Forum: Ruby Complex CSV parsing

Announcement (2017-05-07): www.ruby-forum.com is now read-only since I unfortunately do not have the time to support and maintain the forum any more. Please see rubyonrails.org/community and ruby-lang.org/en/community for other Rails- und Ruby-related community platforms.
Stuart C. (Guest)
on 2009-01-13 15:43
I am trying to parse data from a file where the values are common
seperated, however there is slightly more to the file than just commas,
see below

for
(;;);{"t":"msg","c":"p_114000000","ms":[{"type":"msg","msg":{"text":"you
around"}]}

From reading around fasterCSV seems the way forward therefore I have
this code

require 'rubygems'
require 'faster_csv'

 FasterCSV.foreach("C:\\Documents and
Settings\\sjc\\Desktop\\p_1149549999=2[1].txt", :row_sep => ",") do
|row|
   puts row[0]
   break
end

However I am getting an error like this

C:/Program
Files/ruby/lib/ruby/gems/1.8/gems/fastercsv-1.4.0/lib/faster_csv.rb:1
650:in `shift': Illegal quoting on line 1.
(FasterCSV::MalformedCSVError)
        from C:/Program
Files/ruby/lib/ruby/gems/1.8/gems/fastercsv-1.4.0/lib/fa
ster_csv.rb:1568:in `loop'
        from C:/Program
Files/ruby/lib/ruby/gems/1.8/gems/fastercsv-1.4.0/lib/fa
ster_csv.rb:1568:in `shift'
        from C:/Program
Files/ruby/lib/ruby/gems/1.8/gems/fastercsv-1.4.0/lib/fa
ster_csv.rb:1513:in `each'
        from C:/Program
Files/ruby/lib/ruby/gems/1.8/gems/fastercsv-1.4.0/lib/fa
ster_csv.rb:1017:in `foreach'
        from C:/Program
Files/ruby/lib/ruby/gems/1.8/gems/fastercsv-1.4.0/lib/fa
ster_csv.rb:1191:in `open'
        from C:/Program
Files/ruby/lib/ruby/gems/1.8/gems/fastercsv-1.4.0/lib/fa
ster_csv.rb:1016:in `foreach'
        from C:/Documents and Settings/sjc/Desktop/test.rb:4

Can anyone help me out with this?

Many thanks
Brian C. (Guest)
on 2009-01-13 16:10
Stuart C. wrote:
> I am trying to parse data from a file where the values are common
> seperated, however there is slightly more to the file than just commas,
> see below
>
> for
> (;;);{"t":"msg","c":"p_114000000","ms":[{"type":"msg","msg":{"text":"you
> around"}]}

That is not valid CSV, so FasterCSV won't help you.

I think you'll need to describe more carefully how you want this input
line broken up, and give some more examples.

It looks to me like a nested structure.
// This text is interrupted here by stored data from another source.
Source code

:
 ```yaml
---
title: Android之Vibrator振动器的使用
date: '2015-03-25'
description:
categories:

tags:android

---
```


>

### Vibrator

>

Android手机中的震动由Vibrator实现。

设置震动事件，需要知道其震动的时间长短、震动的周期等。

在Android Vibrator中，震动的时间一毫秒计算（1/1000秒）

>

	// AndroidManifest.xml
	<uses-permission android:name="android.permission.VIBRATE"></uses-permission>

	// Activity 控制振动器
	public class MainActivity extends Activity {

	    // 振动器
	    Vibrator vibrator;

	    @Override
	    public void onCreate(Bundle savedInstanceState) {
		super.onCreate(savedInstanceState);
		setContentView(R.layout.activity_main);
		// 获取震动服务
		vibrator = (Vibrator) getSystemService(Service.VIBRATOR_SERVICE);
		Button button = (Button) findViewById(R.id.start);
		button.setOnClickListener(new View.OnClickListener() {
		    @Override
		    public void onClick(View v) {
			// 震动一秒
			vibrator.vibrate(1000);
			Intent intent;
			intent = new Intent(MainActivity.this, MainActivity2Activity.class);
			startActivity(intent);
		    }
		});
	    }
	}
If every line has exactly the
same set of fields you may get away with a regexp. But if not, you may
have to write a full-blown parser for this language.

However, this may be sufficiently close to JSON that you could use an
existing JSON parser. http://www.json.org/

(But in that case, I don't know what the "for(;;);" is doing on the
front)
Mark T. (Guest)
on 2009-01-13 16:36
(Received via mailing list)
On Jan 13, 8:42 am, Stuart C. <removed_email_address@domain.invalid> wrote:
> I am trying to parse data from a file where the values are common
> seperated, however there is slightly more to the file than just commas,
> see below
>
> for
> (;;);{"t":"msg","c":"p_114000000","ms":[{"type":"msg","msg":{"text":"you
> around"}]}

That's not a CSV file. It looks like some sort of serialized data
structure. If you know how it was serialized, you should be able to
easily restore the structure.

If not, you can use Treetop to specify the grammar including the
balanced delimiters {}, (), and [], which apparently take precedence
over the commas, and perform the parsing.
Ollivier R. (Guest)
on 2009-01-14 14:35
(Received via mailing list)
In article <removed_email_address@domain.invalid>,
Stuart C.  <removed_email_address@domain.invalid> wrote:
>I am trying to parse data from a file where the values are common
>seperated, however there is slightly more to the file than just commas,
>see below
>
>for
>(;;);{"t":"msg","c":"p_114000000","ms":[{"type":"msg","msg":{"text":"you
>around"}]}

It looks more JSON than CSV, try using a JSON parser instead.
This topic is locked and can not be replied to.